“Last week, 50 to 70 Cameroonian soldiers came to (the village of) Danare to tell us our village (in Cameroon) was safe now and that we could go back home,” said Tony Kajang, a 22-year-old displaced Cameroonian.
Other Cameroonians who have fled to the southeast Nigerian state of Cross River and a local resident in Danare also confirmed the soldiers’ presence.
But they said the forces were not on a military operation.
The head of Cross River state emergency management agency, John Inaku, also said the troops were in Danare, in the Boki area of the state, early on Monday.
“There were people coming in from the neighbouring country. It is not the first time. The first time was in (the district of) Ekang in December,” he told AFP.
A police source in the southeast Nigerian state said only: “Yes, it’s true. There were men on the ground.”
Thousands of Cameroonians have fled to the remote border region from violence in English-speaking southwest Cameroon, which abuts Nigeria.
Media on both sides of the frontier on Wednesday reported that some 80 Cameroonian gendarmes had been in Danare.
According to Nigeria’s daily The Punch, they were targeting suspected anglophone separatists among the influx.
Cross River state security adviser Jude Ngaji was quoted as saying: “The issue has gone beyond the police and the Nigerian army has just deployed a battalion to the area.”
– Independence bid –
Cameroon’s government is fighting an insurgency by a group demanding a separate state for two western regions that are home to most of the country’s anglophones, who account for about a fifth of the population.
On October 1 last year, the breakaway movement issued a symbolic declaration of independence for “Ambazonia,” their name for the putative state.
Cameroon’s president, Paul Biya, has met the agitation with a crackdown, including curfews, raids and restrictions on travel.
Around 30,000 people have fled into Nigeria.
Despite their military collaboration against Boko Haram Islamists in northeast Nigeria and northern Cameroon, the two countries have long had tense relations.
For years, the neighbours staked claims to the oil-rich Bakassi peninsula until an International Court of Justice ruling ceded it to Cameroon in 2002.

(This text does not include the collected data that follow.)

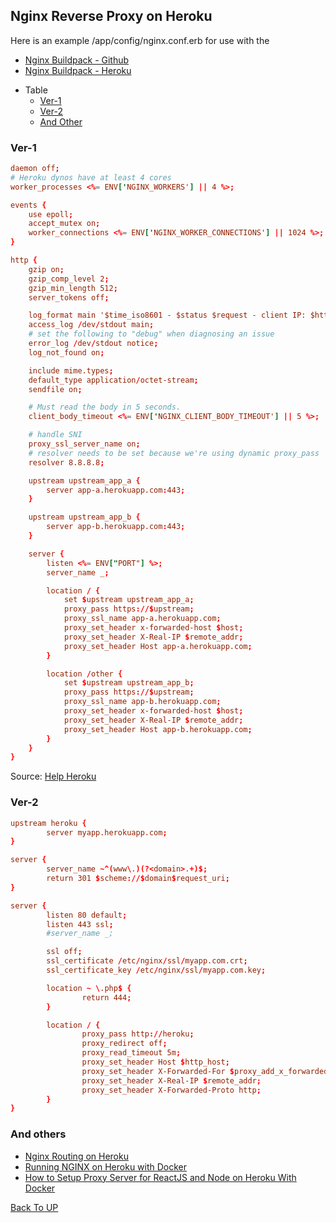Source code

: ## Nginx Reverse Proxy on Heroku

Here is an example /app/config/nginx.conf.erb for use with the

- [Nginx Buildpack - Github](https://github.com/heroku/heroku-buildpack-nginx)
- [Nginx Buildpack - Heroku](https://elements.heroku.com/buildpacks/heroku/heroku-buildpack-nginx)

* Table
  - [Ver-1](#ver-1)
  - [Ver-2](#ver-2)
  - [And Other](#and-others)

### Ver-1

```conf
daemon off;
# Heroku dynos have at least 4 cores
worker_processes <%= ENV['NGINX_WORKERS'] || 4 %>;

events {
    use epoll;
    accept_mutex on;
    worker_connections <%= ENV['NGINX_WORKER_CONNECTIONS'] || 1024 %>;
}

http {
    gzip on;
    gzip_comp_level 2;
    gzip_min_length 512;
    server_tokens off;

    log_format main '$time_iso8601 - $status $request - client IP: $http_x_forwarded_for - to $upstream_addr - upstream status: $upstream_status, upstream_response_time $upstream_response_time, request_time $request_time';
    access_log /dev/stdout main;
    # set the following to "debug" when diagnosing an issue
    error_log /dev/stdout notice;
    log_not_found on;

    include mime.types;
    default_type application/octet-stream;
    sendfile on;

    # Must read the body in 5 seconds.
    client_body_timeout <%= ENV['NGINX_CLIENT_BODY_TIMEOUT'] || 5 %>;

    # handle SNI
    proxy_ssl_server_name on;
    # resolver needs to be set because we're using dynamic proxy_pass
    resolver 8.8.8.8;

    upstream upstream_app_a {
        server app-a.herokuapp.com:443;
    }

    upstream upstream_app_b {
        server app-b.herokuapp.com:443;
    }

    server {
        listen <%= ENV["PORT"] %>;
        server_name _;

        location / {
            set $upstream upstream_app_a;
            proxy_pass https://$upstream;
            proxy_ssl_name app-a.herokuapp.com;
            proxy_set_header x-forwarded-host $host;
            proxy_set_header X-Real-IP $remote_addr;
            proxy_set_header Host app-a.herokuapp.com;
        }

        location /other {
            set $upstream upstream_app_b;
            proxy_pass https://$upstream;
            proxy_ssl_name app-b.herokuapp.com;
            proxy_set_header x-forwarded-host $host;
            proxy_set_header X-Real-IP $remote_addr;
            proxy_set_header Host app-b.herokuapp.com;
        }
    }
}
```

Source: [Help Heroku](https://help.heroku.com/YTWRHLVH/how-do-i-make-my-nginx-proxy-connect-to-a-heroku-app-behind-heroku-ssl)

### Ver-2

```conf
upstream heroku {
        server myapp.herokuapp.com;
}

server {
        server_name ~^(www\.)(?<domain>.+)$;
        return 301 $scheme://$domain$request_uri;
}

server {
        listen 80 default;
        listen 443 ssl;
        #server_name _;

        ssl off;
        ssl_certificate /etc/nginx/ssl/myapp.com.crt;
        ssl_certificate_key /etc/nginx/ssl/myapp.com.key;

        location ~ \.php$ {
                return 444;
        }

        location / {
                proxy_pass http://heroku;
                proxy_redirect off;
                proxy_read_timeout 5m;
                proxy_set_header Host $http_host;
                proxy_set_header X-Forwarded-For $proxy_add_x_forwarded_for;
                proxy_set_header X-Real-IP $remote_addr;
                proxy_set_header X-Forwarded-Proto http;
        }
}
```

### And others

- [Nginx Routing on Heroku](https://greg.nokes.name/2020/02/27/nginx-routing-on-heroku/)
- [Running NGINX on Heroku with Docker](https://ntotten.com/2018/07/22/nginx-on-heroku/)
- [How to Setup Proxy Server for ReactJS and Node on Heroku With Docker](https://valtterilaine.medium.com/how-to-setup-proxy-server-for-reactjs-and-node-on-heroku-with-docker-689e367059d9)

[Back To UP](#nginx-reverse-proxy-on-heroku)
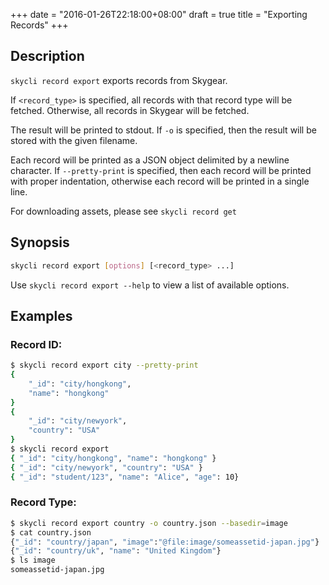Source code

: +++
date = "2016-01-26T22:18:00+08:00"
draft = true
title = "Exporting Records"
+++

## Description
`skycli record export` exports records from Skygear.

If `<record_type>` is specified, all records with that record type will be fetched. Otherwise, all records in Skygear will be fetched.

The result will be printed to stdout. If `-o` is specified, then the result will be stored with the given filename.

Each record will be printed as a JSON object delimited by a newline character. If `--pretty-print` is specified, then each record will be printed with proper indentation, otherwise each record will be printed in a single line.

For downloading assets, please see `skycli record get`

## Synopsis

```bash
skycli record export [options] [<record_type> ...]
```

Use `skycli record export --help` to view a list of available options.

## Examples

### Record ID:
```bash
$ skycli record export city --pretty-print
{
    "_id": "city/hongkong",
    "name": "hongkong"
}
{
    "_id": "city/newyork",
    "country": "USA"
}
$ skycli record export
{ "_id": "city/hongkong", "name": "hongkong" }
{ "_id": "city/newyork", "country": "USA" }
{ "_id": "student/123", "name": "Alice", "age": 10}
```

### Record Type:
```bash
$ skycli record export country -o country.json --basedir=image
$ cat country.json
{"_id": "country/japan", "image":"@file:image/someassetid-japan.jpg"}
{"_id": "country/uk", "name": "United Kingdom"}
$ ls image
someassetid-japan.jpg
```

Nigeria is also facing an independence movement from pro-Biafran supporters in the southeast but Abuja has moved closer to Yaounde in recent weeks.
On Monday, the head of the Ambazonia separatist movement, Sisiku Ayuk Tabe, who was arrested in the Nigerian capital in early January, was extradited with 46 of his supporters.
Amnesty International has expressed concern about the fate of the arrested separatists — whom Yaounde has called “terrorists” — saying they could face torture and an unfair trial in Cameroon.
Nigeria, which said in December that it “saw eye to eye” with Yaounde regarding the crisis but denied harbouring the separatists, finally handed them over following closed-door negotiations.
“It’s a real blow by the Cameroonian authorities,” political scientist Mathias Eric Owona Nguini, a researcher at Cameroon’s Paul Ango Ela Foundation. “They managed to capture a big part of the (separatist) leadership.”
However Hans De Marie Heungoup, a researcher at the International Crisis Group, told AFP that Biya “should quickly initiate a political dialogue on federalism or decentralisation (or) it’s possible that the Anglophone side will be radicalised even further and the current cycle of violence will escalate.”
Cameroon’s communications minister, Issa Tchiroma Bakary, this week congratulated what he saw was the “excellent cooperation” between Abuja and Yaounde in terms of security.
He also said both countries would “never allow their territory to act as bases for destabilising activities against the other”.